Task >>
The entries below contain a stretch that opens with the line containing "To open the" and closes with the line containing "8. Select and delete items from the list"; set down that stretch exactly, both ends included, and nothing else.

Input records >>
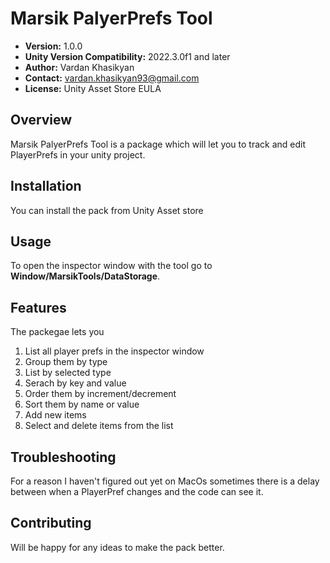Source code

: # Marsik PalyerPrefs Tool

* **Version:** 1.0.0
* **Unity Version Compatibility:** 2022.3.0f1 and later
* **Author:** Vardan Khasikyan
* **Contact:** vardan.khasikyan93@gmail.com
* **License:** Unity Asset Store EULA

## Overview

Marsik PalyerPrefs Tool is a package which will let you to track and edit PlayerPrefs in your unity project.

## Installation
You can install the pack from Unity Asset store 


## Usage
To open the inspector window with the tool go to **Window/MarsikTools/DataStorage**.

## Features

The packegae lets you 

1. List all player prefs in the inspector window
2. Group them by type
3. List by selected type
4. Serach by key and value
5. Order them by increment/decrement
6. Sort them by name or value
7. Add new items
8. Select and delete items from the list

## Troubleshooting
For a reason I haven't figured out yet on MacOs sometimes there is a delay between when a PlayerPref changes and the code can see it.

## Contributing
Will be happy for any ideas to make the pack better.
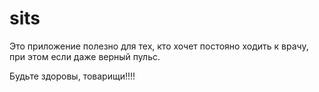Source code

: # sits

Это приложение полезно для тех, кто хочет постояно ходить к врачу, при этом если даже верный пульс.

Будьте здоровы, товарищи!!!!




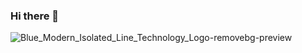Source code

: ### Hi there 👋
![Blue_Modern_Isolated_Line_Technology_Logo-removebg-preview](https://user-images.githubusercontent.com/101751073/194982982-aa21fccb-53c9-408e-af71-beecc83b9251.png)

<!--
### Hi there 👋
**alberto8812/alberto8812** is a ✨ _special_ ✨ repository because its `README.md` (this file) appears on your GitHub profile.

Here are some ideas to get you started:

- 🔭 I’m currently working on ...
- 🌱 I’m currently learning ...
- 👯 I’m looking to collaborate on ...
- 🤔 I’m looking for help with ...
- 💬 Ask me about ...
- 📫 How to reach me: ...
- 😄 Pronouns: ...
- ⚡ Fun fact: ...
-->
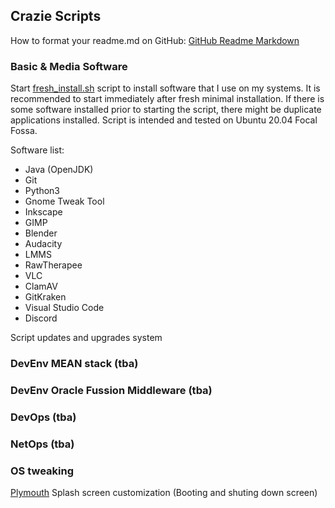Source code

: ## Crazie Scripts

How to format your readme.md on GitHub: [GitHub Readme Markdown](https://guides.github.com/features/mastering-markdown/)

### Basic & Media Software
Start [fresh_install.sh](https://github.com/crazieNephilim/crazie_scripts/blob/master/fresh_install.sh)
script to install software that I use on my systems.
It is recommended to start immediately after fresh minimal installation.
If there is some software installed prior to starting the script, there might be duplicate applications installed.
Script is intended and tested on Ubuntu 20.04 Focal Fossa.

Software list:
- Java (OpenJDK)
- Git
- Python3
- Gnome Tweak Tool
- Inkscape
- GIMP
- Blender
- Audacity
- LMMS
- RawTherapee
- VLC
- ClamAV
- GitKraken
- Visual Studio Code
- Discord

Script updates and upgrades system

### DevEnv MEAN stack (tba)

### DevEnv Oracle Fussion Middleware (tba)

### DevOps (tba)

### NetOps (tba)

### OS tweaking
[Plymouth](https://wiki.ubuntu.com/Plymouth#Startup) Splash screen customization (Booting and shuting down screen)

Response to the exercise >>
To open the inspector window with the tool go to **Window/MarsikTools/DataStorage**.

## Features

The packegae lets you 

1. List all player prefs in the inspector window
2. Group them by type
3. List by selected type
4. Serach by key and value
5. Order them by increment/decrement
6. Sort them by name or value
7. Add new items
8. Select and delete items from the list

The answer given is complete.